A pitchman perched at the Pass
Dave Hadden is baking in the sun at Logan Pass, his skin swathed in sunscreen, sitting at a table and making his pitch to passing hikers.
There’s something wrong with Waterton-Glacier National Peace Park and he’d like to see that fixed in the coming years. Ask him and he’ll gladly show you.
“It’s missing a piece,” he explains to a hiker who has stopped to chat.
Hadden holds up a map and shows the person a chunk of land in British Columbia that runs from the Continental Divide to the Canadian Flathead River.
The land, which is more than 100,000 acres of nearly pristine and uninhabited wildlands, should be part of the Park, Hadden maintains.
To spread the message, he’s asking people to sign postcards in support of the Park’s expansion. The cards are then mailed to President Obama if the person is from the U.S. or to Canadian Prime Minister Stephen Harper if they’re from Canada.

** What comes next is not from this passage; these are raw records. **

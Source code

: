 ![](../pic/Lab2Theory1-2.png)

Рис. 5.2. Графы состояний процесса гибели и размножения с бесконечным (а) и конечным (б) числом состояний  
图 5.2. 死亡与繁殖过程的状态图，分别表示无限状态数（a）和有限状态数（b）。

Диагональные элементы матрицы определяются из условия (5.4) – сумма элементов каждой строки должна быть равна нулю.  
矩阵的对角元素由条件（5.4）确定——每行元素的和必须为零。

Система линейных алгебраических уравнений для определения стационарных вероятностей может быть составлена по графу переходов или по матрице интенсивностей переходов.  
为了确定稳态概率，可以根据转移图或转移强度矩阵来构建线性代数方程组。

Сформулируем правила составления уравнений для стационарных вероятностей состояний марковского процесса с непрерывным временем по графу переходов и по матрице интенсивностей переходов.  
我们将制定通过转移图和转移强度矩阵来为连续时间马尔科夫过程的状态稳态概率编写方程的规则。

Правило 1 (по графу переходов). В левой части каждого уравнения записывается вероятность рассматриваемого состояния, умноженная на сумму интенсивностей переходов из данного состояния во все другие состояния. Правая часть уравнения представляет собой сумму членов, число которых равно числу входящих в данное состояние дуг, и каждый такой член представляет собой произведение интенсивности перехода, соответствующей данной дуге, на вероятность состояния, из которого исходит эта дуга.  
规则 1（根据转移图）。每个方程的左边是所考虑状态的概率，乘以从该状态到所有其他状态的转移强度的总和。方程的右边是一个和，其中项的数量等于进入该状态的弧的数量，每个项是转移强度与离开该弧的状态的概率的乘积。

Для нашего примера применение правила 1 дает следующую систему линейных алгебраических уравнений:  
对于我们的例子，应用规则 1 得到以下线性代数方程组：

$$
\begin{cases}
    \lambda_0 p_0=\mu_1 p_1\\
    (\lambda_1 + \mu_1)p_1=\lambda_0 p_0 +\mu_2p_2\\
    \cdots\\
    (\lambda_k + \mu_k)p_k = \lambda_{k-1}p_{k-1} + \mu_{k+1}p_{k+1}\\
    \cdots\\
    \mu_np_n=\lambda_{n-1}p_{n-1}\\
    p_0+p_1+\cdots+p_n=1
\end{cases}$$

Hadden has been coming to Logan Pass to spread the word for the past three years. He said the hope is to get 3,000 people to sign postcards of support this summer at Logan Pass alone.
Most people are more than happy to sign the postcards, Hadden noted, but every once in a while someone declines. Their stance is usually against any sort of government expansion, he said.
Currently, the land in question is managed for timber and recreation, including hunting. The call for expansion is a labor of love for Hadden — he’s lobbied for it for more than 10 years.
The province last year passed a bill that banned coal mining and energy development in the Canadian Flathead drainage, which is a continuation of the North Fork of the Flathead River. That was viewed as a major accomplishment, considering that both U.S. and Canadian interests had opposed mining in the region for more than 40 years.
Not just anyone can set up a table at Logan Pass and begin a lobbying effort. Hadden noted he had to get a permit from the National Park Service in order to set up there.